Donnerstag brachte die Ernüchterung
Doch was die eine Richterbank gibt, nimmt die andere. Am 20. November veröffentlichte der Bundesfinanzhof mehrere Entscheidungen, die zeigen: Bei Verfahrensfragen kennt das deutsche Steuerrecht keine Gnade.
Das beSt-Dilemma: Im Verfahren X R 31/23 stellte der BFH unmissverständlich klar – technische Probleme oder Unwissenheit über die Pflicht zur Nutzung des besonderen elektronischen Steuerberaterpostfachs rechtfertigen keine Wiedereinsetzung in den vorigen Stand.
Für Steuerkanzleien ergibt sich ein paradoxer Spagat: Während der EuGH bei materiellen Nachweisen Großzügigkeit walten lässt, verschärft der BFH die prozessualen Anforderungen gnadenlos. Fehlende Papierdokumente? Kein Problem. Verpasste digitale Fristen? Spielvorbei.
Gelangensbestätigung verliert Monopolstellung
Die jahrzehntelang unangefochtene Gelangensbestätigung nach § 17a UStDV muss sich neu positionieren. Sie bleibt das bevorzugte Instrument – verschafft sie doch eine Beweislastumkehr zugunsten des Unternehmers. Doch sie ist nicht mehr alternativlos.
Die neue Zwei-Säulen-Strategie:
– Primärziel: Vollständige Artikel-45a-Compliance oder gültige Gelangensbestätigung anstreben
– Absicherung: Mautbelege, Lagerprotokolle, Spediteurskorrespondenz systematisch archivieren
KMLZ betont: Finanzämter können sich nicht mehr hinter formalen Lücken verstecken. Sie müssen die Gesamtheit der Beweise würdigen – eine fundamentale Verschiebung der Beweislast.
BMF unter Zugzwang
Die Umsatzsteuer-Anwendungserlass (UStAE) atmet noch den Geist der strengen Formalnachweise. Nach dem FLO-VENEER-Urteil und der Expertenreaktion dieser Woche wächst der Druck auf das Bundesfinanzministerium. Eine Aktualisierung der Verwaltungsrichtlinien scheint unausweichlich.

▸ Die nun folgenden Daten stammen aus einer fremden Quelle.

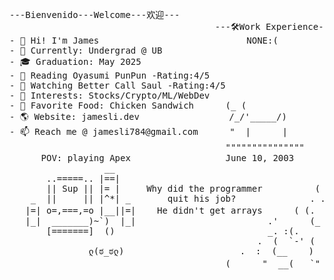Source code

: <!--
**skxvtchy/skxvtchy** is a ✨ _special_ ✨ repository because its `README.md` (this file) appears on your GitHub profile.
Here are some ideas to get you started:
-->
<pre>
---Bienvenido---Welcome---欢迎---                                           ,                             __|_
                                       ---🛠️Work Experience---          ,' |                        -----oo(_)oo----
- 👋 Hi! I'm James                            NONE:(                   /   :          __,-~~/~ "" `---.      
- 🤖 Currently: Undergrad @ UB                                      --'   /          _/_,---(      ,    ) 
- 🎓 Graduation: May 2025                                           \/ />/       __ /        <    /   )  \___
- 📰 Reading Oyasumi PunPun -Rating:4/5                             /  /_\ --===;;;'====------------------===;;;=== -
- 🎥 Watching Better Call Saul -Rating:4/5                       __/   /           \/    ~"~"~"~"~"~\~"~)~"/
- 🚀 Interests: Stocks/Crypto/ML/WebDev                          ) '-./             (_ (   \  (     >    \)
- 🥪 Favorite Food: Chicken Sandwich      (_ (                   ./  :\              \_( _ <         >_>'  
- 🌎 Website: jamesli.dev                 /_/'_____/)            /.' '                  ~ `-i' ::>|--"        
- 📫 Reach me @ jamesli784@gmail.com      "  |      |            '/'    pls hire me        I;|.|.|
                                         """""""""""""""         +     I have no cache     <|i::|i|`.   ( ͡° ͜ʖ ͡°)ﾉ⌐■-■
      POV: playing Apex                  June 10, 2003         '       -not a joke       (`^'"`-' ")   -Rizzard of Oz 
                  __                                         `.            ಠ_ಠ                            
       ..=====.. |==|                                        "-                               
       || Sup || |= |     Why did the programmer          (   |               .==\"'"/==.       Pointer?
    _  ||     || |^*| _       quit his job?              . .-'  '.            ((+) .  .:)   I barely know her
   |=| o=,===,=o |__||=|    He didn't get arrays      ( (.   )):              |'.-(o)-.'|       (☞ﾟヮﾟ)☞
   |_|  _______)~`)  |_|                         .'      (_ )                 \/  \_/  \/        
       [=======]  ()                             _. :(.      )  `         I dont own a console
                                               .  (  `-' (  `.   )       
               ლ(ಠ_ಠლ)                      .  :  (__    )  )                     Thanks For Visiting!!!
                                         (      "  __(   `"       ` ))                   ⊂(◉‿◉)つ
</pre>
<!--
What you lookin for?🤨
-->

Bis zum offiziellen BMF-Schreiben gilt allerdings: Vorsicht bleibt geboten. Die BFH-Beschlüsse vom 20. November mahnen, dass materiell richtige Argumente nichts nützen, wenn Verfahrensfehler sie unterlaufen.
Drei konkrete Handlungsempfehlungen:
Dokumentation überdenken: Unternehmen sollten ihre Logistikprozesse prüfen. Ist Artikel-45a-Konformität schwierig erreichbar, muss ein robustes System für alternative Nachweise her.
Digitale Compliance sicherstellen: Steuerberater müssen die beSt-Pflicht konsequent umsetzen – die November-Entscheidungen des BFH lassen keinen Spielraum.
Betriebsprüfungen aktiv gestalten: Bei laufenden Prüfungen sollte FLO VENEER sofort zitiert werden, sobald Prüfer eine Steuerbefreiung allein wegen fehlender Quick-Fix-Dokumente in Frage stellen.
Die kommenden Wochen werden zeigen, wie schnell die deutsche Finanzverwaltung die europarechtliche Realität in ihre Praxis übersetzt. Bis dahin navigieren Unternehmen in einem Spannungsfeld zwischen europäischer Liberalisierung und deutscher Verfahrensstrenge.